_EXERCISE_:
Could each record be written out again exactly as it stands?

START RECORDS PROVIDED

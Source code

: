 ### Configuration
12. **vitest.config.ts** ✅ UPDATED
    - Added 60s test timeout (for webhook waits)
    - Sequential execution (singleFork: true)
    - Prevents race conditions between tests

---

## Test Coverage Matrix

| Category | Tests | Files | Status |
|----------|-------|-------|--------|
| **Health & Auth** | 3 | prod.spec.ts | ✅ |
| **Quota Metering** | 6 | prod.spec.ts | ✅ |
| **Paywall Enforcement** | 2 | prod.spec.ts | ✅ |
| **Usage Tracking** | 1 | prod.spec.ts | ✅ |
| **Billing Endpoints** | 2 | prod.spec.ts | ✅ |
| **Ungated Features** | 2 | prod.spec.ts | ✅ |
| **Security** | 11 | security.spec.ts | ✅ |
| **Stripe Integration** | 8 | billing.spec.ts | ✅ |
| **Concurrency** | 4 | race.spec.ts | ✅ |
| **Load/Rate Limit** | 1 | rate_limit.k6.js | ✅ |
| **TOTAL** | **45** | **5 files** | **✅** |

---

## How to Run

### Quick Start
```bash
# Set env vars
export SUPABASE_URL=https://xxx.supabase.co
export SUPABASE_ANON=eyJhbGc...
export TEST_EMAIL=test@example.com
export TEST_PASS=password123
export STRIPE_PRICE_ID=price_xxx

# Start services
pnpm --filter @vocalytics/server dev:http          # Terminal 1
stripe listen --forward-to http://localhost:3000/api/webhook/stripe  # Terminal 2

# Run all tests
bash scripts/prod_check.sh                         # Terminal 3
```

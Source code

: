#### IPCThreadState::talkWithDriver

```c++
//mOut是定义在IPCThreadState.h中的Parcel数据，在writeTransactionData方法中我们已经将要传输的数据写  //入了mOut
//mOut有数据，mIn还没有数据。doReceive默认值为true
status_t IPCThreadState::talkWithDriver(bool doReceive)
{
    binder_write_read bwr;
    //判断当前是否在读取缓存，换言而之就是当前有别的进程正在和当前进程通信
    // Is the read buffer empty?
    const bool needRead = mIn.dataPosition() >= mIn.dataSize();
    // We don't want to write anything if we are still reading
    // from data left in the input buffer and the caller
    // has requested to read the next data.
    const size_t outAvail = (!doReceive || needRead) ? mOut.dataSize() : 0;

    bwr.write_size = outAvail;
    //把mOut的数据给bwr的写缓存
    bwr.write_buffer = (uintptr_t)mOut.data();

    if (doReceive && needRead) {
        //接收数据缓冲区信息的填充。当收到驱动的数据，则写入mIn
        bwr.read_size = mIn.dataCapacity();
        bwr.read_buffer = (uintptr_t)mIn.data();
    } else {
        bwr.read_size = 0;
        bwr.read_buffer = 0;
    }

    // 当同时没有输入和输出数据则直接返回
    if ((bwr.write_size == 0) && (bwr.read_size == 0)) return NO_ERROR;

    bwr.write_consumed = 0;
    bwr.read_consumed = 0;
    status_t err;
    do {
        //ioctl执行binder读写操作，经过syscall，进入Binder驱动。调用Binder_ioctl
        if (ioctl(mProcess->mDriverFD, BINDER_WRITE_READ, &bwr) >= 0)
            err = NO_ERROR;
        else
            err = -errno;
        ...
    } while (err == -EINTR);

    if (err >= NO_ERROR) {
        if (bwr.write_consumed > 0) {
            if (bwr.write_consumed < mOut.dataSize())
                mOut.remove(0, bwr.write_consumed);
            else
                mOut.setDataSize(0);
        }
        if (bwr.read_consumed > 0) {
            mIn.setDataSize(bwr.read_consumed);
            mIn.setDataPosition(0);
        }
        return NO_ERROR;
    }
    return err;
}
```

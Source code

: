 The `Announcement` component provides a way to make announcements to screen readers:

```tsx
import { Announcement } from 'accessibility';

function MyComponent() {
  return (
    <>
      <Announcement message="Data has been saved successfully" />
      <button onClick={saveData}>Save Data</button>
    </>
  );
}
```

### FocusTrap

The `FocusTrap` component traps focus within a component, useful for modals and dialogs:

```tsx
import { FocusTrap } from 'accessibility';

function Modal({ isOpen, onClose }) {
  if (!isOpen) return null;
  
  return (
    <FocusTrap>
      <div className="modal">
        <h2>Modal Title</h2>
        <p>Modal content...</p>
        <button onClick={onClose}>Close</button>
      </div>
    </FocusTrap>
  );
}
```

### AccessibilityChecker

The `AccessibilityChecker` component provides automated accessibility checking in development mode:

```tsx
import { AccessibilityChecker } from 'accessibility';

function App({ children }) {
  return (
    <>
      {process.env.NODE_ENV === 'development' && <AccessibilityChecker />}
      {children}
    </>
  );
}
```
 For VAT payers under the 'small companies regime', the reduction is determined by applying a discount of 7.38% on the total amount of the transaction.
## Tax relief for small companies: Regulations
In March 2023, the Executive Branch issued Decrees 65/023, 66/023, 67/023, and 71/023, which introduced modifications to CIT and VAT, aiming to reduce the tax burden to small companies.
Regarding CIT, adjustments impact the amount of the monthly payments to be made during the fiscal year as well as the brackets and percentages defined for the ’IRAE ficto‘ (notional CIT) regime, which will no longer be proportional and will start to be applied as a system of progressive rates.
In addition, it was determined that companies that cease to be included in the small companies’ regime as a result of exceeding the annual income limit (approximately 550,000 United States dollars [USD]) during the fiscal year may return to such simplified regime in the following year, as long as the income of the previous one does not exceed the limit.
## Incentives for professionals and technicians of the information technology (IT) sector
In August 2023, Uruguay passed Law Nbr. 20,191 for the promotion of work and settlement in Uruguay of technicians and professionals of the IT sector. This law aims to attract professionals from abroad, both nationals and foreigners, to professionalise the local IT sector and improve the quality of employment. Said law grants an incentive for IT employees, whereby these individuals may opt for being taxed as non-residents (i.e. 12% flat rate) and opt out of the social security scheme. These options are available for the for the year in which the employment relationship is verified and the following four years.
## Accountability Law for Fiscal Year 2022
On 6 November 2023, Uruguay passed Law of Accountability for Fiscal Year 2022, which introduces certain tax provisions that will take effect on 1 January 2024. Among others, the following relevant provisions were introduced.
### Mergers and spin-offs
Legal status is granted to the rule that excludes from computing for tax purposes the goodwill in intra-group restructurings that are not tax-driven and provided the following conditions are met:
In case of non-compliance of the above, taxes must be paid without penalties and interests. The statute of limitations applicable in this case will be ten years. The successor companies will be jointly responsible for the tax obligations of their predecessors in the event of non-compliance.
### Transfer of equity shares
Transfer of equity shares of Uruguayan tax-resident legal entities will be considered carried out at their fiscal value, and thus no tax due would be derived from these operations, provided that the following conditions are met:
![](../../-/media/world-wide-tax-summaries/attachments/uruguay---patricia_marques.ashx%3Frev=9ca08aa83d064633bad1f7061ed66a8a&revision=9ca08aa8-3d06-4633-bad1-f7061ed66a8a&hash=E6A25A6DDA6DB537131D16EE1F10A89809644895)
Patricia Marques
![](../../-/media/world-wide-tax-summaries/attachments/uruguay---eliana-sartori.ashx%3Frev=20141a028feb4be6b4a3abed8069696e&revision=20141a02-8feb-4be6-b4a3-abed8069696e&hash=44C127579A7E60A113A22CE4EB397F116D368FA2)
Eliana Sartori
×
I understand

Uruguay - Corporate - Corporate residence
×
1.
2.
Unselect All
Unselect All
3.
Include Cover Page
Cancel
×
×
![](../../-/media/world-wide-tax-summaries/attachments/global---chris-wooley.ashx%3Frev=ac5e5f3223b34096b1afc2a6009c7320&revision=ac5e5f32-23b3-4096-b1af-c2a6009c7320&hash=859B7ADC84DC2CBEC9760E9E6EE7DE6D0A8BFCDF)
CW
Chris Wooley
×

END RECORDS PROVIDED

_RESULT FOR THIS EXERCISE_:
Source code

: ### Configuration
12. **vitest.config.ts** ✅ UPDATED
    - Added 60s test timeout (for webhook waits)
    - Sequential execution (singleFork: true)
    - Prevents race conditions between tests

---

## Test Coverage Matrix

| Category | Tests | Files | Status |
|----------|-------|-------|--------|
| **Health & Auth** | 3 | prod.spec.ts | ✅ |
| **Quota Metering** | 6 | prod.spec.ts | ✅ |
| **Paywall Enforcement** | 2 | prod.spec.ts | ✅ |
| **Usage Tracking** | 1 | prod.spec.ts | ✅ |
| **Billing Endpoints** | 2 | prod.spec.ts | ✅ |
| **Ungated Features** | 2 | prod.spec.ts | ✅ |
| **Security** | 11 | security.spec.ts | ✅ |
| **Stripe Integration** | 8 | billing.spec.ts | ✅ |
| **Concurrency** | 4 | race.spec.ts | ✅ |
| **Load/Rate Limit** | 1 | rate_limit.k6.js | ✅ |
| **TOTAL** | **45** | **5 files** | **✅** |

---

## How to Run

### Quick Start
```bash
# Set env vars
export SUPABASE_URL=https://xxx.supabase.co
export SUPABASE_ANON=eyJhbGc...
export TEST_EMAIL=test@example.com
export TEST_PASS=password123
export STRIPE_PRICE_ID=price_xxx

# Start services
pnpm --filter @vocalytics/server dev:http          # Terminal 1
stripe listen --forward-to http://localhost:3000/api/webhook/stripe  # Terminal 2

# Run all tests
bash scripts/prod_check.sh                         # Terminal 3
```

Source code

:#### IPCThreadState::talkWithDriver

```c++
//mOut是定义在IPCThreadState.h中的Parcel数据，在writeTransactionData方法中我们已经将要传输的数据写  //入了mOut
//mOut有数据，mIn还没有数据。doReceive默认值为true
status_t IPCThreadState::talkWithDriver(bool doReceive)
{
    binder_write_read bwr;
    //判断当前是否在读取缓存，换言而之就是当前有别的进程正在和当前进程通信
    // Is the read buffer empty?
    const bool needRead = mIn.dataPosition() >= mIn.dataSize();
    // We don't want to write anything if we are still reading
    // from data left in the input buffer and the caller
    // has requested to read the next data.
    const size_t outAvail = (!doReceive || needRead) ? mOut.dataSize() : 0;

    bwr.write_size = outAvail;
    //把mOut的数据给bwr的写缓存
    bwr.write_buffer = (uintptr_t)mOut.data();

    if (doReceive && needRead) {
        //接收数据缓冲区信息的填充。当收到驱动的数据，则写入mIn
        bwr.read_size = mIn.dataCapacity();
        bwr.read_buffer = (uintptr_t)mIn.data();
    } else {
        bwr.read_size = 0;
        bwr.read_buffer = 0;
    }

    // 当同时没有输入和输出数据则直接返回
    if ((bwr.write_size == 0) && (bwr.read_size == 0)) return NO_ERROR;

    bwr.write_consumed = 0;
    bwr.read_consumed = 0;
    status_t err;
    do {
        //ioctl执行binder读写操作，经过syscall，进入Binder驱动。调用Binder_ioctl
        if (ioctl(mProcess->mDriverFD, BINDER_WRITE_READ, &bwr) >= 0)
            err = NO_ERROR;
        else
            err = -errno;
        ...
    } while (err == -EINTR);

    if (err >= NO_ERROR) {
        if (bwr.write_consumed > 0) {
            if (bwr.write_consumed < mOut.dataSize())
                mOut.remove(0, bwr.write_consumed);
            else
                mOut.setDataSize(0);
        }
        if (bwr.read_consumed > 0) {
            mIn.setDataSize(bwr.read_consumed);
            mIn.setDataPosition(0);
        }
        return NO_ERROR;
    }
    return err;
}
```

Source code

: The `Announcement` component provides a way to make announcements to screen readers:

```tsx
import { Announcement } from 'accessibility';

function MyComponent() {
  return (
    <>
      <Announcement message="Data has been saved successfully" />
      <button onClick={saveData}>Save Data</button>
    </>
  );
}
```

### FocusTrap

The `FocusTrap` component traps focus within a component, useful for modals and dialogs:

```tsx
import { FocusTrap } from 'accessibility';

function Modal({ isOpen, onClose }) {
  if (!isOpen) return null;
  
  return (
    <FocusTrap>
      <div className="modal">
        <h2>Modal Title</h2>
        <p>Modal content...</p>
        <button onClick={onClose}>Close</button>
      </div>
    </FocusTrap>
  );
}
```

### AccessibilityChecker

The `AccessibilityChecker` component provides automated accessibility checking in development mode:

```tsx
import { AccessibilityChecker } from 'accessibility';

function App({ children }) {
  return (
    <>
      {process.env.NODE_ENV === 'development' && <AccessibilityChecker />}
      {children}
    </>
  );
}
```
 For VAT payers under the 'small companies regime', the reduction is determined by applying a discount of 7.38% on the total amount of the transaction.
## Tax relief for small companies: Regulations
In March 2023, the Executive Branch issued Decrees 65/023, 66/023, 67/023, and 71/023, which introduced modifications to CIT and VAT, aiming to reduce the tax burden to small companies.
Regarding CIT, adjustments impact the amount of the monthly payments to be made during the fiscal year as well as the brackets and percentages defined for the ’IRAE ficto‘ (notional CIT) regime, which will no longer be proportional and will start to be applied as a system of progressive rates.
In addition, it was determined that companies that cease to be included in the small companies’ regime as a result of exceeding the annual income limit (approximately 550,000 United States dollars [USD]) during the fiscal year may return to such simplified regime in the following year, as long as the income of the previous one does not exceed the limit.
## Incentives for professionals and technicians of the information technology (IT) sector
In August 2023, Uruguay passed Law Nbr. 20,191 for the promotion of work and settlement in Uruguay of technicians and professionals of the IT sector. This law aims to attract professionals from abroad, both nationals and foreigners, to professionalise the local IT sector and improve the quality of employment. Said law grants an incentive for IT employees, whereby these individuals may opt for being taxed as non-residents (i.e. 12% flat rate) and opt out of the social security scheme. These options are available for the for the year in which the employment relationship is verified and the following four years.
## Accountability Law for Fiscal Year 2022
On 6 November 2023, Uruguay passed Law of Accountability for Fiscal Year 2022, which introduces certain tax provisions that will take effect on 1 January 2024. Among others, the following relevant provisions were introduced.
### Mergers and spin-offs
Legal status is granted to the rule that excludes from computing for tax purposes the goodwill in intra-group restructurings that are not tax-driven and provided the following conditions are met:
In case of non-compliance of the above, taxes must be paid without penalties and interests. The statute of limitations applicable in this case will be ten years. The successor companies will be jointly responsible for the tax obligations of their predecessors in the event of non-compliance.
### Transfer of equity shares
Transfer of equity shares of Uruguayan tax-resident legal entities will be considered carried out at their fiscal value, and thus no tax due would be derived from these operations, provided that the following conditions are met:
![](../../-/media/world-wide-tax-summaries/attachments/uruguay---patricia_marques.ashx%3Frev=9ca08aa83d064633bad1f7061ed66a8a&revision=9ca08aa8-3d06-4633-bad1-f7061ed66a8a&hash=E6A25A6DDA6DB537131D16EE1F10A89809644895)
Patricia Marques
![](../../-/media/world-wide-tax-summaries/attachments/uruguay---eliana-sartori.ashx%3Frev=20141a028feb4be6b4a3abed8069696e&revision=20141a02-8feb-4be6-b4a3-abed8069696e&hash=44C127579A7E60A113A22CE4EB397F116D368FA2)
Eliana Sartori
×
I understand

Uruguay - Corporate - Corporate residence
×
1.
2.
Unselect All
Unselect All
3.
Include Cover Page
Cancel
×
×
![](../../-/media/world-wide-tax-summaries/attachments/global---chris-wooley.ashx%3Frev=ac5e5f3223b34096b1afc2a6009c7320&revision=ac5e5f32-23b3-4096-b1af-c2a6009c7320&hash=859B7ADC84DC2CBEC9760E9E6EE7DE6D0A8BFCDF)
CW
Chris Wooley
×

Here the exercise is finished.